İran’ın vurulabileceği yolundaki söz konusu iddianın hemen ardından İran’dan da ‘beni vurursanız, ben de sizi ya da müttefiklerinizi vururum’ anlamına gelen bir açıklama gelmişti. Ayrıca İran sadece açıklama yapmakla yetinmemiş, derhal silaha davranıp askeri tatbikata da girişmişti. Tam bu sırada Arap Birliği ve Türkiye Suriye’ye mali yaptırım kararı almış, uluslararası baskı artmış ve İran da Suriye’ye yapılan tüm baskıların aslında kendisine yönelik bir operasyon olduğunu ilan etmişti.
Suriye’ye artan baskı ile İran’ın direniş siyaseti, meselenin içine Rusya’nın girmesine de neden oldu. Suriye’de askeri üsleri bulunan, İran’ı da pek terk etmeye niyeti olmayan Rusya, bir yandan savaş gemilerini suya indirdi, öte yandan da NATO füze savunma kalkanına nazire niteliğindeki kendi füze sistemini kuracağını açıkladı.
AB’yi ikna
Söz konusu gerginlik ortamında ilk hedef, ekonomik krizle mücadele eden ve tarihinin en büyük grevlerinden birini yaşayan İngiltere oldu. Tahran’daki büyük elçiliğe yapılan saldırı sonrasında başbakan Cameron bu olayın ‘ciddi sonuçları’ olacağını açıkladı. Ciddi sonuç, muhtemel bir karşı hamle anlamına gelir; dolayısıyla iki ülke arasında köprülerin atıldığını ortaya koyar. Zaten de öyle oldu, diplomatik ilişkiler karşılıklı olarak kesildi.
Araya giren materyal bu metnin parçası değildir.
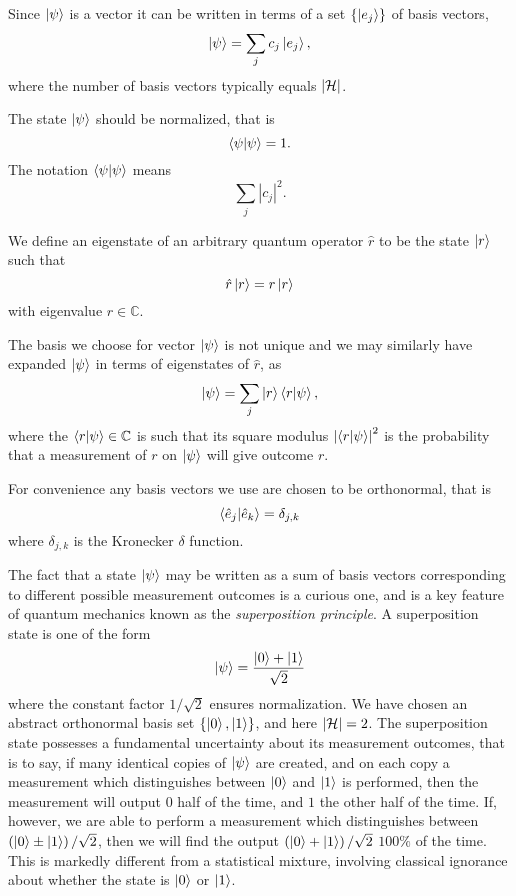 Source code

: Since $\ket{\psi}$ is a vector it can be written in terms of a set $\left\{\ket{e_j}\right\}$ of basis vectors,
\begin{equation}
\ket{\psi} = \sum_j c_j \ket{e_j},
\end{equation}
where the number of basis vectors typically equals $\left|\mathcal{H}\right|$. 

The state $\ket{\psi}$ should be normalized, that is
\begin{equation}
\ip{\psi} = 1.
\end{equation}
The notation $\ip{\psi}$ means 
\begin{equation}
\sum_j \left|c_j\right|^2.
\end{equation}

\noindent We define an eigenstate of an arbitrary quantum operator $\hat{r}$ to be the state $\ket{r}$ such that
\begin{equation}
\hat{r} \ket{r} = r \ket{r}
\end{equation}
with eigenvalue $r \in \mathbb{C}$.

The basis we choose for vector $\ket{\psi}$ is not unique and we may similarly have expanded $\ket{\psi}$ in terms of eigenstates of $\hat{r}$, as
\begin{equation}
\ket{\psi} = \sum_j \ket{r}\ip{r}{\psi},
\end{equation}
where the $\ip{r}{\psi} \in \mathbb{C}$ is such that its square modulus $\left|\ip{r}{\psi}\right|^2$ is the probability that a measurement of $r$ on $\ket{\psi}$ will give outcome $r$.

For convenience any basis vectors we use are chosen to be orthonormal, that is
\begin{equation}
\ip{\hat{e}_j}{\hat{e}_k} = \delta_{j, k}
\end{equation}
where $\delta_{j, k}$ is the Kronecker $\delta$ function.

The fact that a state $\ket{\psi}$ may be written as a sum of basis vectors corresponding to different possible measurement outcomes is a curious one, and is a key feature of quantum mechanics known as the \emph{superposition principle}. A superposition state is one of the form
\begin{equation}\label{eqn:intro_superposition}
\ket{\psi} = \frac{\ket{0} + \ket{1}}{\sqrt{2}}
\end{equation}
where the constant factor $1/\sqrt{2}$ ensures normalization. We have chosen an abstract orthonormal basis set $\left\{ \ket{0}, \ket{1}\right\}$, and here $\left|\mathcal{H}\right|=2$. The superposition state possesses a fundamental uncertainty about its measurement outcomes, that is to say, if many identical copies of $\ket{\psi}$ are created, and on each copy a measurement which distinguishes between $\ket{0}$ and $\ket{1}$ is performed, then the measurement will output $0$ half of the time, and $1$ the other half of the time. If, however, we are able to perform a measurement which distinguishes between $\left(\ket{0} \pm \ket{1}\right)/\sqrt{2}$, then we will find the output $\left(\ket{0} + \ket{1}\right)/\sqrt{2}$ $100\%$ of the time. This is markedly different from a statistical mixture, involving classical ignorance about whether the state is $\ket{0}$ or $\ket{1}$. 


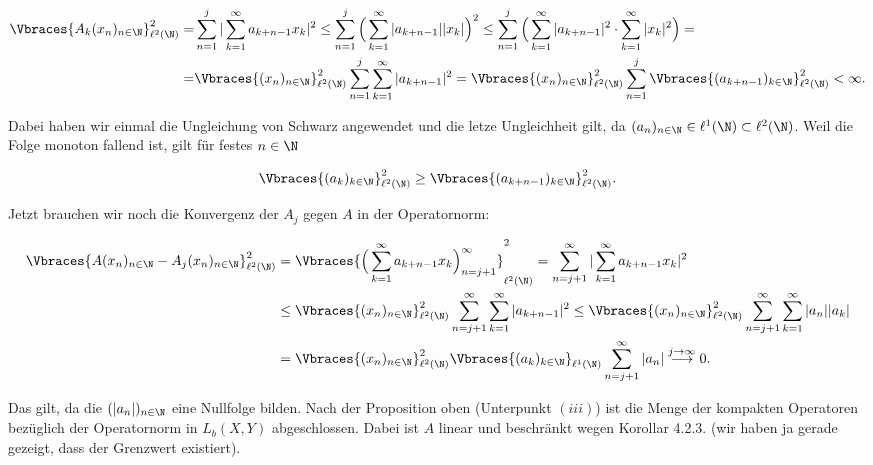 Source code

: \begin{solution}
\begin{align*}
  \Vbraces{A_k(x_n)_{n\in\N}}_{\ell^2(\N)}^2 =&
  \sum_{n=1}^j |\sum_{k=1}^\infty a_{k+n-1}x_k|^2  \leq
  \sum_{n=1}^j \Big( \sum_{k=1}^\infty |a_{k+n-1}| |x_k|\Big)^2 \leq
  \sum_{n=1}^j \Big( \sum_{k=1}^\infty |a_{k+n-1}|^2 \cdot \sum_{k=1}^\infty |x_k|^2\Big) = \\
  =& \Vbraces{(x_n)_{n \in \N}}_{\ell^2(\N)}^2 \sum_{n=1}^j \sum_{k=1}^\infty |a_{k+n-1}|^2 =
  \Vbraces{(x_n)_{n \in \N}}_{\ell^2(\N)}^2 \sum_{n=1}^j \Vbraces{(a_{k+n-1})_{k \in \N}}_{\ell^2(\N)}^2
  < \infty.
\end{align*}

Dabei haben wir einmal die Ungleichung von Schwarz angewendet und die letze Ungleichheit gilt, da
$(a_n)_{n\in \N} \in \ell^1(\N) \subset \ell^2(\N)$. Weil die Folge monoton fallend ist, gilt
für festes $n \in \N$

\begin{align*}
  \Vbraces{(a_k)_{k\in \N}}_{\ell^2(\N)}^2 \geq \Vbraces{(a_{k+n-1})_{k \in \N}}_{\ell^2(\N)}^2.
\end{align*}

Jetzt brauchen wir noch die Konvergenz der $A_j$ gegen $A$ in der Operatornorm:

\begin{align*}
  \Vbraces{A(x_n)_{n \in \N}- A_j(x_n)_{n \in \N}}_{\ell^2(\N)}^2 &=
  \Vbraces{\Big(\sum_{k=1}^\infty a_{k+n-1} x_k\Big)_{n=j+1}^\infty}_{\ell^2(\N)}^2
  = \sum_{n=j+1}^\infty |\sum_{k=1}^\infty a_{k+n-1} x_k|^2 \\
  &\leq \Vbraces{(x_n)_{n \in \N}}_{\ell^2(\N)}^2 \sum_{n=j+1}^\infty \sum_{k=1}^\infty |a_{k+n-1}|^2
  \leq \Vbraces{(x_n)_{n \in \N}}_{\ell^2(\N)}^2 \sum_{n=j+1}^\infty \sum_{k=1}^\infty |a_n||a_k| \\
  &= \Vbraces{(x_n)_{n \in \N}}_{\ell^2(\N)}^2 \Vbraces{(a_k)_{k \in \N}}_{\ell^1(\N)} \sum_{n=j+1}^\infty |a_n|
  \stackrel{j \rightarrow \infty}{\longrightarrow} 0.
\end{align*}

Das gilt, da die $(|a_n|)_{n \in \N}$ eine Nullfolge bilden. Nach der Proposition oben
(Unterpunkt $(iii)$) ist die Menge der kompakten Operatoren bezüglich der Operatornorm in
$L_b(X,Y)$ abgeschlossen. Dabei ist $A$ linear und beschränkt wegen Korollar 4.2.3. (wir haben
ja gerade gezeigt, dass der Grenzwert existiert).


\end{solution}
İngiltere’nin de üyesi olduğu AB, ancak büyükelçilik saldırısı sonrasında toplanabildi ve İran konusunda ne yapacaklarını saptamaya çalıştı. Doğrusu Suriye yaptırımları konusunda bile somut yol haritası çıkaramayan AB’nin İran karşısında ne tür bir tutum alacağını öngörmek zor. Zira konu İran değil, onun ötesinde.
İran birçok AB ülkesi dururken kendisine İngiltere’yi hedef seçti; İngiltere de hedefe alınmak için epeyce uğraştı. Sonuçta İngiltere’ye yapılan saldırıyı mecburen sahiplenen AB de, İran karşısında pozisyon alırken aynı oranda Rusya karşısında da bir pozisyon almak zorunda kaldı.
Rusya’yı zorlama
Tarih İngiliz dış politikasının Rusya’yı çevreleme üzerine inşa edildiğini gösterir; bu çerçevede İran’ın da iki gücün mücadele alanlarından birisi olduğunu. Dolayısıyla İngiltere’nin İran’la değil daha çok Rusya ile sıkıntısı olduğu anlaşılıyor. İngiltere’nin Rusya sıkıntısı ise, muhtemelen bu ülkenin AB’nin bütünüyle değil içlerinden bazılarıyla mesela Almanya’yla ‘daha yakın’ ilişki içine girmiş olmasından kaynaklanıyor. Söz konusu yakın ilişkinin Almanya’ya ekonomik avantaj sağladığı, ayrıca stratejik olarak da ikinci tercih şansı verdiği söylenebilir.
İngiltere Tahran saldırısını AB masasına getirerek belki de Rusya ile ilişkileri germek istemeyen üyeleri bir tercihe zorluyordur. Rusya karşısında tavır alacak bir AB’nin de ABD merkezli bir ‘batı’ ittifakına razı olması gerekir. Diğer bir ifadeyle AB kendi başına bir güç olma hayalini erteler.
Gelişmeler bu yolda ilerlerse, Türkiye de tercih yapmak zorunda kalan ülkelerden biri olabilir. Suriye konusunda kendisini cepheye itenlere direnirse geçişler daha az maliyetli olur ve anlaşılan o ki tam da Türkiye bunu sağlamaya çalışıyor. Gayet tabi Türkiye’nin tercihlerini belirleyecek en temel değişken, Rusya’yı fazla kızdırmadan ‘batı’ içindeki yerini güvenceye alacak AB üyeliğidir. İngiltere’nin Türkiye’yi ‘öteki tarafa’ itmeye çalışanlara da müdahale ettiği ve tarihin bir tür tekrarında rol oynadığı söylenebilir.